In all the time that has passed since I first met Dane, we’ve both changed and aged. Back in those early days Dane wore his hair in a ponytail but now he keeps it in a crew-cut. He’s in the habit of going to get it cut monthly to keep it the length he prefers. Numerous times I’ve suggested he purchase an electric hair clipper, pointing out that he could easily do it himself, save the drive time to Richland Center where he gets it cut, and save money.
On date night a few months ago, Dane was finally ready to buy a clipper. We drove to the store and were surprised at all the types and puzzled by the gizmos and attachments that came with them. After what seemed like hours, Dane decided on one that wasn’t the fanciest or most expensive but came in a nifty case and had different-sized blade guards.

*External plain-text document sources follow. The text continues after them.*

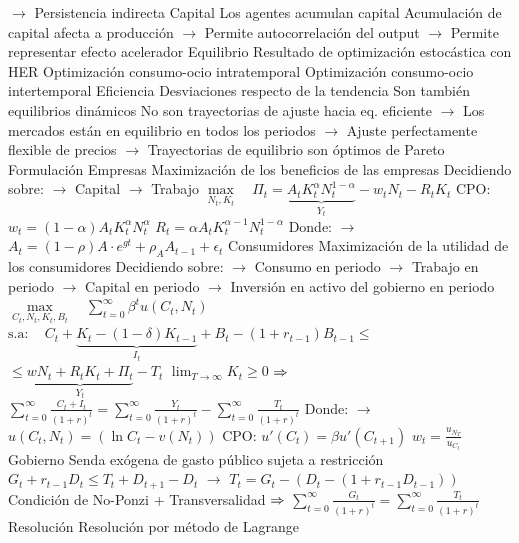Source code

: \documentclass{nuevotema}
\begin{document}
\begin{esquemal}
				\4[] $\to$ Persistencia indirecta
				\4 Capital
				\4[] Los agentes acumulan capital
				\4[] Acumulación de capital afecta a producción
				\4[] $\to$ Permite autocorrelación del output
				\4[] $\to$ Permite representar efecto acelerador
				\4 Equilibrio
				\4[] Resultado de optimización estocástica con HER
				\4[] Optimización consumo-ocio intratemporal
				\4[] Optimización consumo-ocio intertemporal
				\4 Eficiencia
				\4[] Desviaciones respecto de la tendencia
				\4[] Son también equilibrios dinámicos
				\4[] No son trayectorias de ajuste hacia eq. eficiente
				\4[] $\to$ Los mercados están en equilibrio en todos los periodos
				\4[] $\to$ Ajuste perfectamente flexible de precios
				\4[] $\to$ Trayectorias de equilibrio son óptimos de Pareto
		\2 Formulación
			\3 Empresas
				\4 Maximización de los beneficios de las empresas
				\4[] Decidiendo sobre:
				\4[] $\to$ Capital
				\4[] $\to$ Trabajo
				\4[] $\underset{N_t, K_t}{\max} \quad \Pi_t = \underbrace{A_t K_t^\alpha N_t^{1-\alpha}}_{Y_t} - w_t N_t - R_t K_t$
				\4[] CPO: \quad $w_t = (1-\alpha) A_t K_t^\alpha N_t^\alpha$
				\4[] \quad \quad $R_t = \alpha A_t K_t^{\alpha-1} N_t^{1-\alpha}$
				\4[] Donde:
				\4[] $\to$ $A_t = (1-\rho)A\cdot e^{gt} + \rho_A A_{t-1} + \epsilon_t$
			\3 Consumidores
				\4 Maximización de la utilidad de los consumidores
				\4[] Decidiendo sobre:
				\4[] $\to$ Consumo en periodo
				\4[] $\to$ Trabajo en periodo
				\4[] $\to$ Capital en periodo
				\4[] $\to$ Inversión en activo del gobierno en periodo
				\4[] $\underset{C_t, N_t,K_t, B_t}{\max} \quad \sum_{t=0}^\infty \beta^t u(C_t, N_t)$
				\4[] $\text{s.a}: \quad C_t+\underbrace{K_t - (1-\delta)K_{t-1}}_{I_t} + B_t - (1+r_{t-1})B_{t-1} \leq$
				\4[] \quad \quad \quad $\leq \underbrace{wN_t + R_t K_t + \Pi_t}_{Y_t} - T_t$
				\4[] \quad \quad \quad $\lim_{T \to \infty}  K_t \geq 0$
				\4[] \quad \quad \quad $\Rightarrow$ $\sum_{t=0}^\infty \frac{C_t + I_t}{(1+r)^t} = \sum_{t=0}^\infty \frac{ Y_t}{(1+r)^{t}} - \sum_{t=0}^\infty \frac{T_t}{(1+r)^{t}}$
				\4[] Donde:
				\4[] $\to$ $u(C_t, N_t) = \left( \ln C_t  - v(N_t) \right)$
				\4[] CPO: \quad $u'(C_t) = \beta u'(C_{t+1})$
				\4[] \quad \quad $w_t = \frac{u_{N_T}}{u_{C_t}}$
			\3 Gobierno
				\4 Senda exógena de gasto público sujeta a restricción
				\4[] $G_t + r_{t-1} D_t \leq T_t + D_{t+1} - D_t$
				\4[] $\to$ $T_t = G_t - \left( D_t - (1+r_{t-1} D_{t-1}) \right)$
				\4[] Condición de No-Ponzi + Transversalidad
				\4[] $\Rightarrow$ $\sum_{t=0}^\infty \frac{G_t}{(1+r)^t} = \sum_{t=0}^\infty \frac{T_t}{(1+r)^t}$
			\3 Resolución
				\4 Resolución por método de Lagrange

\end{esquemal}
\end{document}
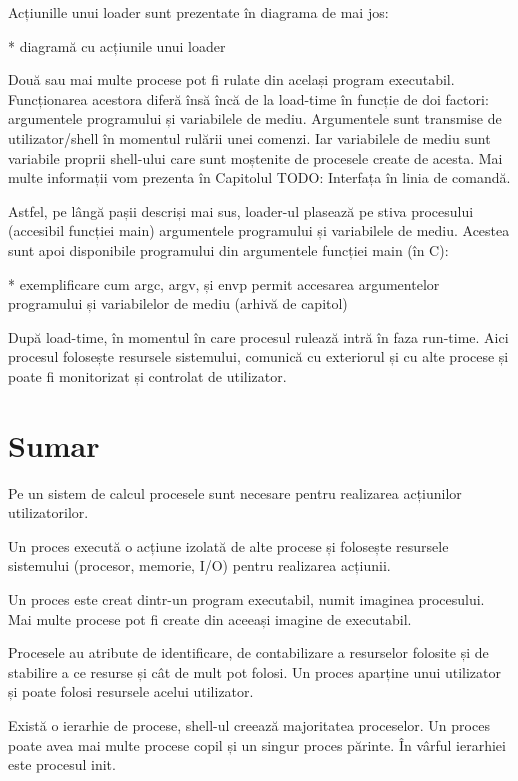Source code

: Acțiunille unui loader sunt prezentate în diagrama de mai jos:

* diagramă cu acțiunile unui loader

Două sau mai multe procese pot fi rulate din același program executabil.
Funcționarea acestora diferă însă încă de la load-time în funcție de doi
factori: argumentele programului și variabilele de mediu. Argumentele sunt
transmise de utilizator/shell în momentul rulării unei comenzi. Iar variabilele
de mediu sunt variabile proprii shell-ului care sunt moștenite de procesele
create de acesta. Mai multe informații vom prezenta în Capitolul TODO: Interfața
în linia de comandă.

Astfel, pe lângă pașii descriși mai sus, loader-ul plasează pe stiva procesului
(accesibil funcției main) argumentele programului și variabilele de mediu.
Acestea sunt apoi disponibile programului din argumentele funcției main (în C):

* exemplificare cum argc, argv, și envp permit accesarea argumentelor programului și variabilelor de mediu (arhivă de capitol)

După load-time, în momentul în care procesul rulează intră în faza run-time.
Aici procesul folosește resursele sistemului, comunică cu exteriorul și cu alte
procese și poate fi monitorizat și controlat de utilizator.

\section{Sumar}
\label{sec:procese-sumar}

Pe un sistem de calcul procesele sunt necesare pentru realizarea acțiunilor
utilizatorilor.

Un proces execută o acțiune izolată de alte procese și folosește resursele
sistemului (procesor, memorie, I/O) pentru realizarea acțiunii.

Un proces este creat dintr-un program executabil, numit imaginea procesului. Mai
multe procese pot fi create din aceeași imagine de executabil.

Procesele au atribute de identificare, de contabilizare a resurselor folosite și
de stabilire a ce resurse și cât de mult pot folosi. Un proces aparține unui
utilizator și poate folosi resursele acelui utilizator.

Există o ierarhie de procese, shell-ul creează majoritatea proceselor. Un proces
poate avea mai multe procese copil și un singur proces părinte. În vârful
ierarhiei este procesul init.

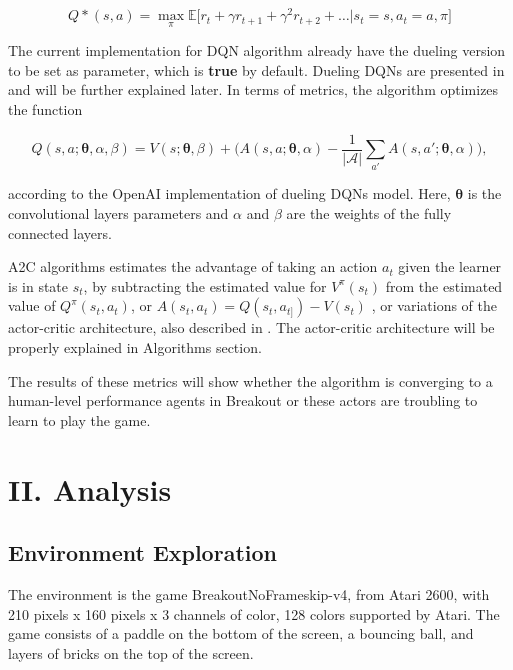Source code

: \documentclass[11pt,twoside,a4paper]{article}
\begin{document}
$$
  Q*(s,a) = \max_{\pi}{\mathbb{E}\bigl[r_{t} + \gamma r_{t + 1} + \gamma^{2} r_{t + 2} + \ldots
  | s_{t} = s, a_{t} = a, \pi \bigr]}
$$

The current implementation for DQN algorithm already have the dueling
version to be set as parameter, which is \textbf{true} by default. Dueling DQNs
are presented in \cite{DBLP:journals/corr/WangFL15} and will be further
explained later. In terms of metrics, the algorithm optimizes the function

$$
  Q(s,a;\boldsymbol{\theta},\alpha,\beta) =
  V(s;\boldsymbol{\theta},\beta) + \biggl( A(s,a;\boldsymbol{\theta},\alpha)
  - \frac{1}{|\mathcal{A}|} \sum_{a'} A(s,a';\boldsymbol{\theta},\alpha) \biggl),
$$

\noindent according to the OpenAI implementation of dueling DQNs model. Here,
$ \boldsymbol{\theta} $ is the convolutional layers parameters and $ \alpha $
and $ \beta $ are the weights of the fully connected layers.

A2C algorithms estimates the advantage of taking an action
$ a_{t} $ given the learner is in state $ s_{t} $, by subtracting the
estimated value for $ V^{\pi}(s_{t}) $ from the estimated value of
$ Q^{\pi}(s_{t},a_{t}) $, or $ A(s_{t},a_{t}) = Q(s_{t},a_{t]}) - V(s_{t}) $
\cite{DBLP:journals/corr/MnihBMGLHSK16}, or variations of the actor-critic
architecture, also described in \cite{DBLP:conf/amcc/DegrisPS12}.
The actor-critic architecture will be properly explained in Algorithms section.

The results of these metrics will show whether the algorithm is converging to
a human-level performance agents in Breakout or these actors are troubling to
learn to play the game.

\section*{II. Analysis}

\subsection*{Environment Exploration}

The environment is the game BreakoutNoFrameskip-v4, from Atari 2600, with 210
pixels x 160 pixels x 3 channels of color, 128 colors supported by Atari. The
game consists of a paddle on the bottom of the screen, a bouncing ball, and
layers of bricks on the top of the screen.
\end{document}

For a while, that was the end of the story. The clipper stayed in his gym bag, unused, and he continued driving to Richland Center for his monthly haircuts. I eventually gave up pestering him about trying it out.
Until a recent Friday date night. We’d made dinner together, eaten outside on the bistro, washed the dishes, gotten settled indoors, and were reading, when suddenly I looked over my book at him. “Do you have your clipper here?” I asked.
“It’s in my bag in the car. Why?”
“Go get it. I want you to shave my head.”
“What? Your head?”
“Yes, that way you’ll have more confidence to shave your own.”
“Just get it. We'll do it in the bathroom. It’ll be fun!”
So Dane comes in with the nifty case and starts taking out the clipper, the cord, and various attachments.
Meanwhile, I put a stool in front of the bathroom mirror and select a beach towel to use as a cape.
“Come on, Dane, this isn’t hard. Besides, it’s not your head.” I’ve never worried about my hair because I’ve always held the philosophy of Eh, it’ll grow back.
Together we decide on a blade guard that looks like it will leave my hair one inch long. Before Dane begins I caution him, “Just don’t cut my bangs or my sideburns,” and he agrees.
He stands behind me and I watch him in the mirror. He hesitates to turn on the clipper and get busy. I prod him along like a Nike ad: “Just do it!”
Starting at the back of my neck, Dane holds and guides the clipper about a quarter-inch out from my noggin, with two noticeable results: (A) I don’t feel it and (B) no hairs get cut.
“Put it against my neck and run up,” I encourage him. And Dane does. My hair starts to fall on the beach towel, on the tile, and even on the bathroom counter.
Now we're getting someplace! Dane takes a few passes from my neckline to the top of my head and then sets the clipper down.
“I need to comb your hair.”
I’m still watching him in the mirror as he begins combing my hair. A lot. For a long time. Grinning at me he murmurs, “This is kinda sexy.”
Finally, I nudge him with “Okay, Romeo, let’s get back to business.”
Now Dane is building up speed. He has the razor close to my head and he’s making pass after pass, up and down my skull and―over my sideburn!
“Hey!” I yell. “Not my sideburns! Why’d you do that?”
“Oh, that was a mistake.”
“A big one!”
Later we’re looking at my head in the mirror, marveling at what a good job Dane has done, other than removing part of one sideburn. “Eh, it’ll grow back,” I assure both of us.
It’s been over seven weeks now since Dane gave me my haircut. Strangely, he hasn’t had one since. Now that I’m sleeping with my hair stylist I worry that my longest-term relationship may be over.